Data records Start Marker

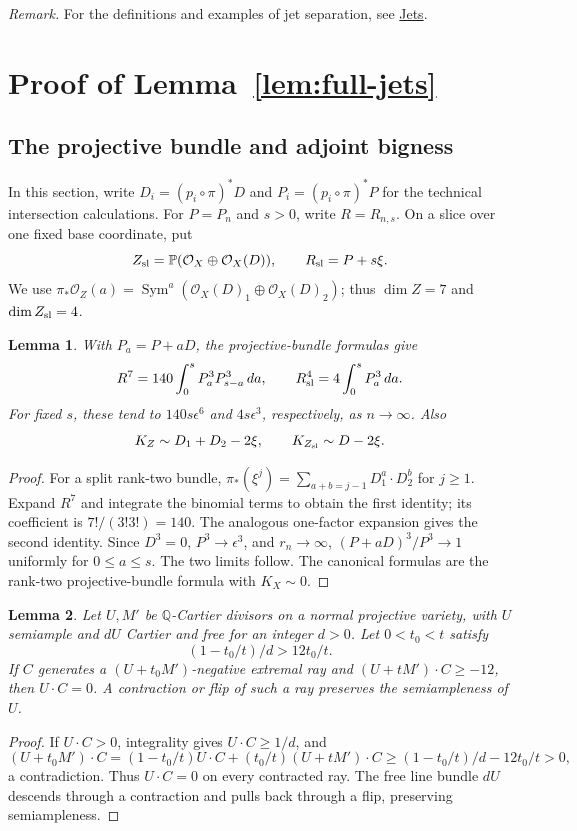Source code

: \documentclass[12pt,a4paper,psamsfonts]{amsart}
\theoremstyle{definition}
\theoremstyle{plain}
\newtheorem{lemma}{Lemma}[section]
\newcommand{\OO}{\mathcal O}
\begin{document}
\noindent\textit{Remark.} For the definitions and examples of jet separation,
see \href{https://birationalclass.github.io/shengmeng/study/abundance/jets.html}{Jets}.

\section{Proof of Lemma~\ref{lem:full-jets}}\label{sec:large-jets}



\subsection{The projective bundle and adjoint bigness}

In this section, write $D_i=(p_i\circ\pi)^*D$ and
$P_i=(p_i\circ\pi)^*P$ for the technical intersection calculations.
For $P=P_n$ and $s>0$, write $R=R_{n,s}$. On a slice over one fixed
base coordinate, put
\[
 Z_{\rm sl}=\mathbb P(\OO_X\oplus\OO_X(D)),\qquad
 R_{\rm sl}=P+s\xi.
\]
We use $\pi_*\OO_Z(a)=\operatorname{Sym}^a
(\OO_X(D)_1\oplus\OO_X(D)_2)$; thus $\dim Z=7$ and
$\dim Z_{\rm sl}=4$.

\begin{lemma}\label{lem:bundle-volume}
With $P_a=P+aD$, the projective-bundle formulas give
\[
 R^7=140\int_0^s P_a^3P_{s-a}^3\,da,\qquad
 R_{\rm sl}^4=4\int_0^s P_a^3\,da.
\]
For fixed $s$, these tend to $140s\epsilon^6$ and
$4s\epsilon^3$, respectively, as $n\to\infty$. Also
\[
 K_Z\sim D_1+D_2-2\xi,\qquad K_{Z_{\rm sl}}\sim D-2\xi.
\]
\end{lemma}
\begin{proof}
For a split rank-two bundle,
$\pi_*(\xi^j)=\sum_{a+b=j-1}D_1^a\cdot D_2^b$ for $j\ge1$.
Expand $R^7$ and integrate the binomial terms to obtain the first
identity; its coefficient is $7!/(3!3!)=140$.
The analogous one-factor expansion gives the second identity.
Since $D^3=0$, $P^3\to\epsilon^3$, and $r_n\to\infty$,
$(P+aD)^3/P^3\to1$ uniformly for $0\le a\le s$.
The two limits follow. The canonical formulas are the rank-two
projective-bundle formula with $K_X\sim0$.
\end{proof}

\begin{lemma}\label{lem:semiample-trivial-rays}
Let $U,M'$ be $\mathbb{Q}$-Cartier divisors on a normal projective
variety, with $U$ semiample and $dU$ Cartier and free for an
integer $d>0$. Let $0<t_0<t$ satisfy
\[
 (1-t_0/t)/d>12t_0/t.
\]
If $C$ generates a $(U+t_0M')$-negative extremal ray and
$(U+tM')\cdot C\ge-12$, then $U\cdot C=0$. A contraction or flip of such
a ray preserves the semiampleness of $U$.
\end{lemma}
\begin{proof}
If $U\cdot C>0$, integrality gives $U\cdot C\ge1/d$, and
\[
 (U+t_0M')\cdot C=(1-t_0/t)U\cdot C+(t_0/t)(U+tM')\cdot C
 \ge(1-t_0/t)/d-12t_0/t>0,
\]
a contradiction. Thus $U\cdot C=0$ on every contracted ray.
The free line bundle $dU$ descends through a contraction and
pulls back through a flip, preserving semiampleness.
\end{proof}
\end{document}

Data records End Marker

An exact copy is required of the lines from the start of the records above through the line with "In this section, write", and only those, without any pictures.

Source code

: \documentclass[12pt,a4paper,psamsfonts]{amsart}
\theoremstyle{definition}
\theoremstyle{plain}
\newtheorem{lemma}{Lemma}[section]
\newcommand{\OO}{\mathcal O}
\begin{document}
\noindent\textit{Remark.} For the definitions and examples of jet separation,
see \href{https://birationalclass.github.io/shengmeng/study/abundance/jets.html}{Jets}.

\section{Proof of Lemma~\ref{lem:full-jets}}\label{sec:large-jets}



\subsection{The projective bundle and adjoint bigness}

In this section, write $D_i=(p_i\circ\pi)^*D$ and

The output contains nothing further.